编辑 3:理想情况下,如果 IncrementalPCA.fit() 只是使用批处理,它不应该使我的 RAM 崩溃.发布整个代码,只是为了确保我之前在将 memmap 完全刷新到磁盘时没有犯错误.

temp_train_data=X_train[1000:]temp_labels=y[1000:]out = np.empty((200001, 3504), np.int64)对于索引,枚举中的行(temp_train_data):实际索引=索引+1000数据=X_train[actual_index-1000:actual_index+1].ravel()__,cd_i=pywt.dwt(data,'haar')出[索引] = cd_iout.flush()pca_obj=增量PCA()clf = pca_obj.fit(out)

令人惊讶的是,我注意到 out.flush 并没有释放我的记忆.有没有办法使用 del out 完全释放我的内存,然后有人将文件的指针传递给 IncrementalPCA.fit().

解决方案

您在 32 位环境中遇到了 sklearn 问题.我假设您正在使用 np.float16 是因为您处于 32 位环境中,并且您需要它来允许您创建 memmap 对象而不会出现 numpy thowing 错误.>

在 64 位环境中(在 Windows 上使用 Python3.3 64 位测试),您的代码开箱即用.所以,如果你有一台 64 位的计算机 - 安装 python 64 位和 numpyscipyscikit-learn 64 位,你就很高兴去.

不幸的是,如果您不能这样做,则没有简单的解决方法.我已经在这里在 github 上提出了一个问题,但并不容易修补.根本问题是,在库中,如果您的类型是 float16,则会触发数组到内存的副本.详情如下.

所以,我希望您可以访问具有大量 RAM 的 64 位环境.如果没有,您将不得不自己拆分阵列并对其进行批处理,这是一项相当大的任务...

NB 很高兴看到您去源代码诊断您的问题:) 但是,如果您查看代码失败的行(来自 Traceback),您将看到您找到的 for batch in gen_batches 代码从未到达.

<小时>

详细诊断:

OP代码产生的实际错误:

将 numpy 导入为 np从 sklearn.decomposition 导入 IncrementalPCAut = np.memmap('my_array.mmap', dtype=np.float16, mode='w+', shape=(140000,3504))clf=IncrementalPCA(副本=假)X_train=clf.fit_transform(ut)

回溯(最近一次调用最后一次):文件<stdin>",第 1 行,在 <module> 中文件C:Python27libsite-packagessklearnase.py",第 433 行,在 fit_transfoR M返回 self.fit(X, **fit_params).transform(X)文件C:Python27libsite-packagessklearndecompositionincremental_pca.py",第 171 行,合身X = check_array(X, dtype=np.float)文件C:Python27libsite-packagessklearnutilsvalidation.py",第 347 行,在检查数组array = np.array(array, dtype=dtype, order=order, copy=copy)内存错误

调用check_array(代码链接) 使用了dtype=np.float,但是原始数组有dtype=np.float16.即使 check_array() 函数 默认为 copy=False将此传递给 np.array(),这被忽略(根据文档),以满足 dtype是不同的;因此副本是由 np.array 制作的.
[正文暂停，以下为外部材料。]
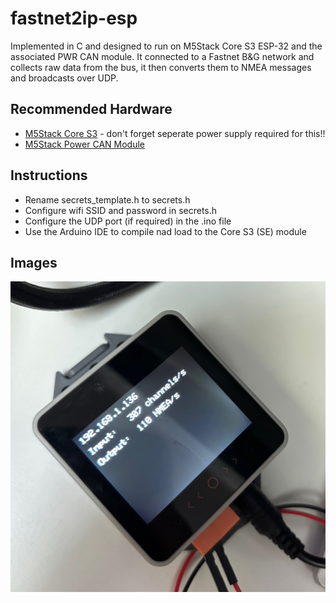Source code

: # fastnet2ip-esp
Implemented in C and designed to run on M5Stack Core S3 ESP-32 and the associated PWR CAN module. It connected to a Fastnet B&G network and collects raw data from the bus, it then converts them to NMEA messages and broadcasts over UDP. 


## Recommended Hardware
- [M5Stack Core S3](https://shop.m5stack.com/products/m5stack-cores3-se-iot-controller-w-o-battery-bottom) - don't forget seperate power supply required for this!!
- [M5Stack Power CAN Module](https://shop.m5stack.com/products/pwrcan-13-2-module-with-isolated-2-ch-can-1-ch-rs485)

## Instructions
- Rename secrets_template.h to secrets.h
- Configure wifi SSID and password in secrets.h
- Configure the UDP port (if required) in the .ino file
- Use the Arduino IDE to compile nad load to the Core S3 (SE) module

## Images
![fastnet2ip-esp Running on a M5Stack Core S3](images/cores3.jpeg "Core S3")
这可以在 IncrementalPCA 代码中解决,方法是确保 dtype 保留用于 dtype in (np.float16, np.float32, np.float64).但是,当我尝试使用该补丁时,它只会在执行链中进一步推动 MemoryError.

代码从主 scipy 代码调用 linalg.svd(),这次错误发生在调用 gesdd(),一个来自 lapack<的封装本机函数/代码>.因此,我认为没有办法修补这个问题(至少不是一个简单的方法——它至少是对核心 scipy 中的代码进行最少的改动).

I have a huge dataset on which I wish to PCA. I am limited by RAM and computational efficency of PCA. Therefore, I shifted to using Iterative PCA.

Dataset Size-(140000,3504)

The documentation states that This algorithm has constant memory complexity, on the order of batch_size, enabling use of np.memmap files without loading the entire file into memory.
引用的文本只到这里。